Student Alleges Officials Violated Protocol

Student+Alleges+Officials+Violated+Protocol

FUEMS ram archives
The student accused FUEMS of violating medical confidentiality protocol. Fordham Ram Archives

By Laura Sanicola

A Fordham University student has accused Fordham Public Safety and Fordham University Emergency Medical Services (FUEMS) of mishandling an alleged sexual assault and violating medical protocol in an article released Sunday evening on Slant News, a digital news website consisting of crowdsourced content.

Marissa Marcinelli, FCRH ’17, penned “An Open Letter To The Fordham University Emergency Services Who Failed Me” on the news site. She described a Nov. 11 incident in which FUEMS questioned her and two of her female friends after they requested that Public Safety pay off the taxi driver who allegedly attempted to sexually assault her friend.

Marcinelli accused FUEMS of treating her friends with both apathy and aggression, while also violating medical confidential protocol, when questioning her about her medical history in front of her friends as well as FUEMS and Public Safety officers.

“The FUEMS personnel violated HIPAA (The Health Insurance Portability and Accountability Act of 1996) laws,” Marcinelli told The Fordham Ram. “Not only that, but they treated our situation in which we as the victims were blamed for the incident.”

HIPAA includes a privacy rule, which establishes national standards to protect individuals’ medical records and other personal health information. This applies to health plans, health care clearing houses and those health care providers that conduct certain health care transactions electronically. However, information volunteered by an individuals in the presence of others who are not pertinent health care providers is not explicitly deemed confidential by HIPAA.

Marcinelli also objected to being questioned by FUEMS as to why she took Prozac and Xanax. “I felt violated talking about my personal struggles with generalized anxiety disorder and panic disorder; [it] is something I choose to disclose to few people, under terms I am comfortable with,” she wrote in the article.

According to protocol, FUEMS staff must gather all health information that may be relevant to the individual, including medications, prior medical history and diagnoses, in order to submit a complete health report, or PCR, to the hospital.

Marcinelli alleged that the driver was supposed to take the girls from Chelsea to their off-campus apartments in the Bronx at 2 a.m. but stopped on Fordham Road. After the group paid the driver, Marcinelli recalled that the taxi driver wanted more than the cash fare they had paid him, and “proceeded to get in the back of the cab and grope, kiss and attempt to rape my friend on the basis that we ‘still owed him,’” she wrote in the article.
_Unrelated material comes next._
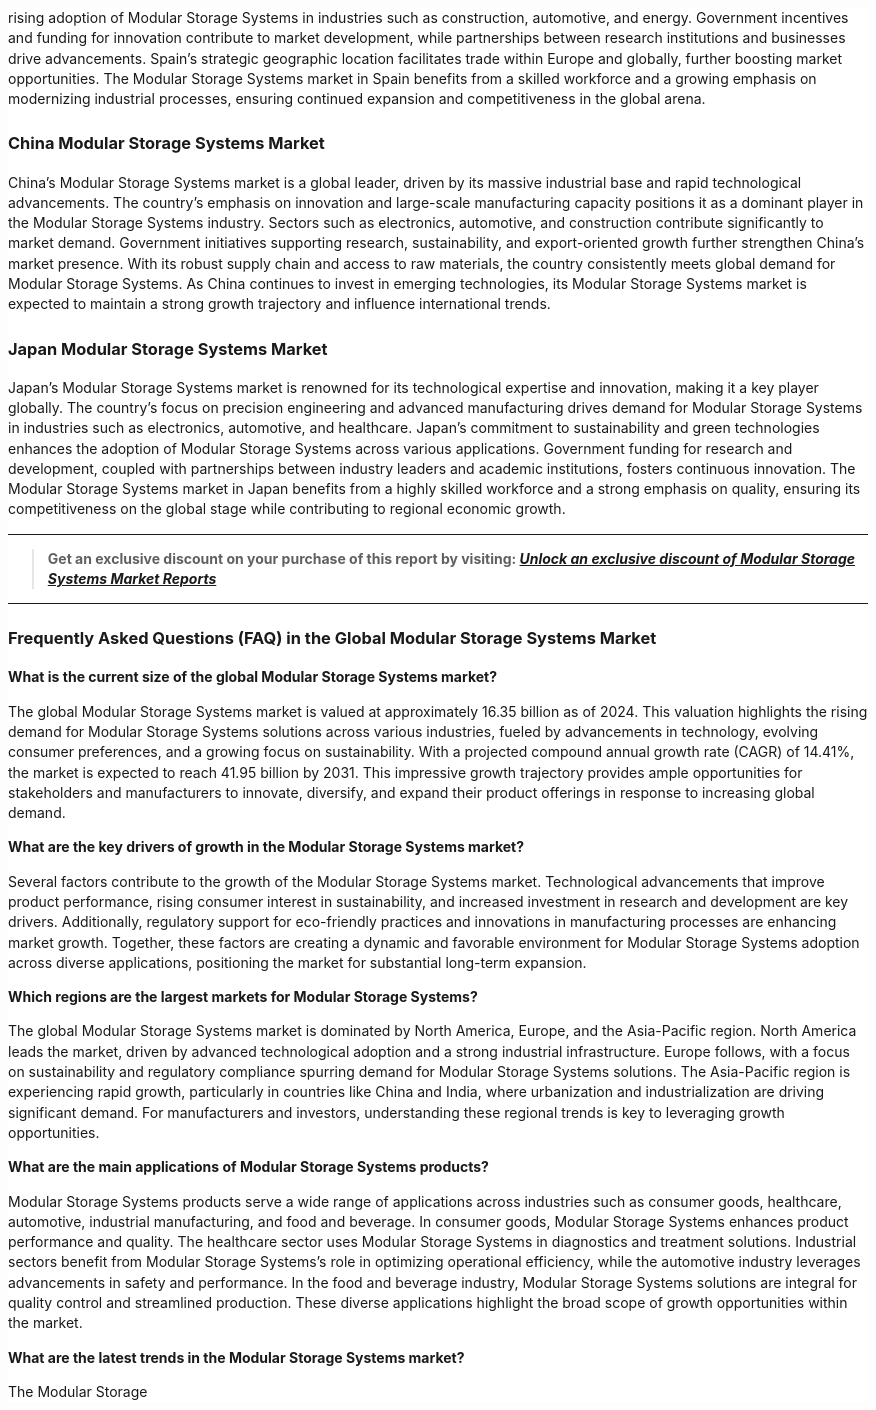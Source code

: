 rising adoption of Modular Storage Systems in industries such as construction, automotive, and energy. Government incentives and funding for innovation contribute to market development, while partnerships between research institutions and businesses drive advancements. Spain&rsquo;s strategic geographic location facilitates trade within Europe and globally, further boosting market opportunities. The Modular Storage Systems market in Spain benefits from a skilled workforce and a growing emphasis on modernizing industrial processes, ensuring continued expansion and competitiveness in the global arena.</p><h3>China Modular Storage Systems Market</h3><p>China&rsquo;s Modular Storage Systems market is a global leader, driven by its massive industrial base and rapid technological advancements. The country&rsquo;s emphasis on innovation and large-scale manufacturing capacity positions it as a dominant player in the Modular Storage Systems industry. Sectors such as electronics, automotive, and construction contribute significantly to market demand. Government initiatives supporting research, sustainability, and export-oriented growth further strengthen China&rsquo;s market presence. With its robust supply chain and access to raw materials, the country consistently meets global demand for Modular Storage Systems. As China continues to invest in emerging technologies, its Modular Storage Systems market is expected to maintain a strong growth trajectory and influence international trends.</p><h3>Japan Modular Storage Systems Market</h3><p>Japan&rsquo;s Modular Storage Systems market is renowned for its technological expertise and innovation, making it a key player globally. The country&rsquo;s focus on precision engineering and advanced manufacturing drives demand for Modular Storage Systems in industries such as electronics, automotive, and healthcare. Japan&rsquo;s commitment to sustainability and green technologies enhances the adoption of Modular Storage Systems across various applications. Government funding for research and development, coupled with partnerships between industry leaders and academic institutions, fosters continuous innovation. The Modular Storage Systems market in Japan benefits from a highly skilled workforce and a strong emphasis on quality, ensuring its competitiveness on the global stage while contributing to regional economic growth.</p><hr /><blockquote><p><strong>Get an exclusive discount on your purchase of this report by visiting: <em><a href="://marketresearchpulse.com/ask-for-discount/23409?utm_source=Github&amp;utm_medium=861">Unlock an exclusive discount of Modular Storage Systems Market Reports</a></em>&nbsp;</strong></p></blockquote><hr /><h3>Frequently Asked Questions (FAQ) in the Global Modular Storage Systems Market</h3><p><strong>What is the current size of the global Modular Storage Systems market?</strong></p><p>The global Modular Storage Systems market is valued at approximately 16.35 billion as of 2024. This valuation highlights the rising demand for Modular Storage Systems solutions across various industries, fueled by advancements in technology, evolving consumer preferences, and a growing focus on sustainability. With a projected compound annual growth rate (CAGR) of 14.41%, the market is expected to reach 41.95 billion by 2031. This impressive growth trajectory provides ample opportunities for stakeholders and manufacturers to innovate, diversify, and expand their product offerings in response to increasing global demand.</p><p><strong>What are the key drivers of growth in the Modular Storage Systems market?</strong></p><p>Several factors contribute to the growth of the Modular Storage Systems market. Technological advancements that improve product performance, rising consumer interest in sustainability, and increased investment in research and development are key drivers. Additionally, regulatory support for eco-friendly practices and innovations in manufacturing processes are enhancing market growth. Together, these factors are creating a dynamic and favorable environment for Modular Storage Systems adoption across diverse applications, positioning the market for substantial long-term expansion.</p><p><strong>Which regions are the largest markets for Modular Storage Systems?</strong></p><p>The global Modular Storage Systems market is dominated by North America, Europe, and the Asia-Pacific region. North America leads the market, driven by advanced technological adoption and a strong industrial infrastructure. Europe follows, with a focus on sustainability and regulatory compliance spurring demand for Modular Storage Systems solutions. The Asia-Pacific region is experiencing rapid growth, particularly in countries like China and India, where urbanization and industrialization are driving significant demand. For manufacturers and investors, understanding these regional trends is key to leveraging growth opportunities.</p><p><strong>What are the main applications of Modular Storage Systems products?</strong></p><p>Modular Storage Systems products serve a wide range of applications across industries such as consumer goods, healthcare, automotive, industrial manufacturing, and food and beverage. In consumer goods, Modular Storage Systems enhances product performance and quality. The healthcare sector uses Modular Storage Systems in diagnostics and treatment solutions. Industrial sectors benefit from Modular Storage Systems&rsquo;s role in optimizing operational efficiency, while the automotive industry leverages advancements in safety and performance. In the food and beverage industry, Modular Storage Systems solutions are integral for quality control and streamlined production. These diverse applications highlight the broad scope of growth opportunities within the market.</p><p><strong>What are the latest trends in the Modular Storage Systems market?</strong></p><p>The Modular Storage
She recounted that Public Safety officers repaid the alleged assailant in the lobby of the office and allowed him to leave without taking down his license plate or cab number.

Neither Marcinelli nor her friends had taken down that information or called out for help to bystanders, she reported.

“The event happened so quickly that we were only able to deal with it as we did in that moment of panic,” she told The Fordham Ram on Monday morning. “Upon arrival at Public Safety, we assumed and trusted that prosecution of the perpetrator would be handled, however he was allowed to leave.”

Director of Public Safety John Carroll asserted that Public Safety serves students at all times. “I hope that every student here knows that we’re only here to help,” Carroll said. “That’s our only role.”

Marcinelli believed that Public Safety was biased in their line of questioning to her and her friends about the incident because she and her friends had been intoxicated.

“[The questions] were asked in a way that would suggest that my friends and I were the ones at fault for being intoxicated and taking a cab,” she wrote in the article.

She also addressed the university: “I am embarrassed and disgusted that an institution which prides itself in being established in Jesuit ideals treats their students in such a condemning way, especially in an hour of need.”

Bob Howe, senior director of communications at Fordham, released the following statement about the incident: “University officials read Ms. Marcinelli’s open letter this morning. The allegations are very grave: we are taking her taking her account of the incident seriously, and are investigating the actions of the University personnel and students involved.”

Nishant Sahoo, GSB ’16 and chief of medical operations of Fordham University Emergency Medical Services (FUEMS) declined comment on legal grounds.